▸ Work order:
Retype, word for word, every line of the records below starting at the one that contains "most important information?|" and ending at the one that contains "## Interview findings"; include both of those lines and nothing more.

★ ★ ★ ★

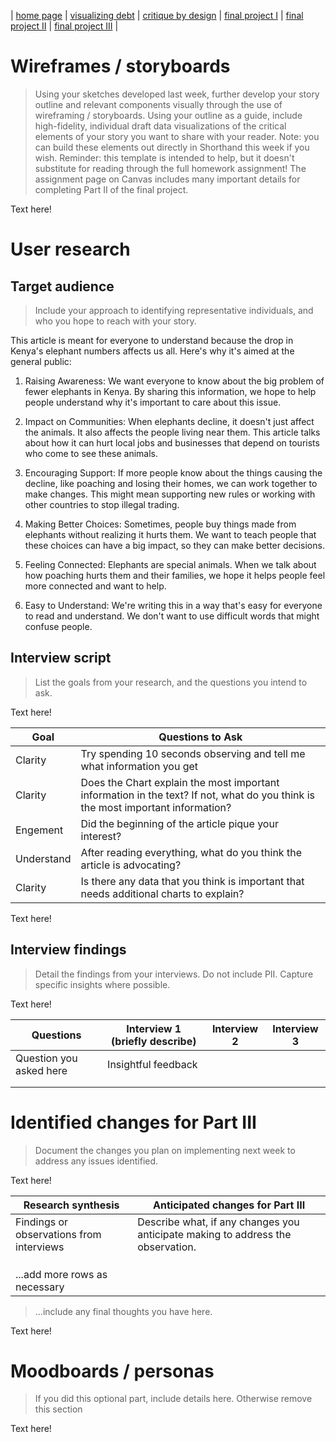 | [home page](https://cmustudent.github.io/tswd-portfolio-templates/) | [visualizing debt](visualizing-government-debt) | [critique by design](critique-by-design) | [final project I](final-project-part-one) | [final project II](final-project-part-two) | [final project III](final-project-part-three) |

# Wireframes / storyboards
> Using your sketches developed last week, further develop your story outline and relevant components visually through the use of wireframing / storyboards. Using your outline as a guide, include high-fidelity, individual draft data visualizations of the critical elements of your story you want to share with your reader. Note: you can build these elements out directly in Shorthand this week if you wish.  Reminder: this template is intended to help, but it doesn't substitute for reading through the full homework assignment!  The assignment page on Canvas includes many important details for completing Part II of the final project. 

Text here!

# User research 

## Target audience
> Include your approach to identifying representative individuals, and who you hope to reach with your story. 

This article is meant for everyone to understand because the drop in Kenya's elephant numbers affects us all. Here's why it's aimed at the general public:

1. Raising Awareness: We want everyone to know about the big problem of fewer elephants in Kenya. By sharing this information, we hope to help people understand why it's important to care about this issue.

2. Impact on Communities: When elephants decline, it doesn't just affect the animals. It also affects the people living near them. This article talks about how it can hurt local jobs and businesses that depend on tourists who come to see these animals.

3. Encouraging Support: If more people know about the things causing the decline, like poaching and losing their homes, we can work together to make changes. This might mean supporting new rules or working with other countries to stop illegal trading.

4. Making Better Choices: Sometimes, people buy things made from elephants without realizing it hurts them. We want to teach people that these choices can have a big impact, so they can make better decisions.

5. Feeling Connected: Elephants are special animals. When we talk about how poaching hurts them and their families, we hope it helps people feel more connected and want to help.

6. Easy to Understand: We're writing this in a way that's easy for everyone to read and understand. We don't want to use difficult words that might confuse people.


## Interview script
> List the goals from your research, and the questions you intend to ask. 

Text here!

| Goal | Questions to Ask |
|------|------------------|
|Clarity|Try spending 10 seconds observing and tell me what information you get|
|Clarity|Does the Chart explain the most important information in the text? If not, what do you think is the most important information?|
|Engement|Did the beginning of the article pique your interest?|
|Understand|After reading everything, what do you think the article is advocating?|
|Clarity|Is there any data that you think is important that needs additional charts to explain?|


Text here!

## Interview findings
> Detail the findings from your interviews.  Do not include PII.  Capture specific insights where possible.

Text here!

| Questions               | Interview 1 (briefly describe) | Interview 2 | Interview 3 |
|-------------------------|--------------------------------|-------------|-------------|
| Question you asked here | Insightful feedback            |             |             |
|                         |                                |             |             |
|                         |                                |             |             |


# Identified changes for Part III
> Document the changes you plan on implementing next week to address any issues identified.  

Text here!

| Research synthesis                       | Anticipated changes for Part III                                                |
|------------------------------------------|---------------------------------------------------------------------------------|
| Findings or observations from interviews | Describe what, if any changes you anticipate making to address the observation. |
|                                          |                                                                                 |
|                                          |                                                                                 |
|                                          |                                                                                 |
| ...add more rows as necessary            |                                                                                 |

> ...include any final thoughts you have here. 

Text here!

# Moodboards / personas
> If you did this optional part, include details here.  Otherwise remove this section

Text here!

★ ★ ★ ★

▸ Answer to this task:
|Clarity|Does the Chart explain the most important information in the text? If not, what do you think is the most important information?|
|Engement|Did the beginning of the article pique your interest?|
|Understand|After reading everything, what do you think the article is advocating?|
|Clarity|Is there any data that you think is important that needs additional charts to explain?|


Text here!

## Interview findings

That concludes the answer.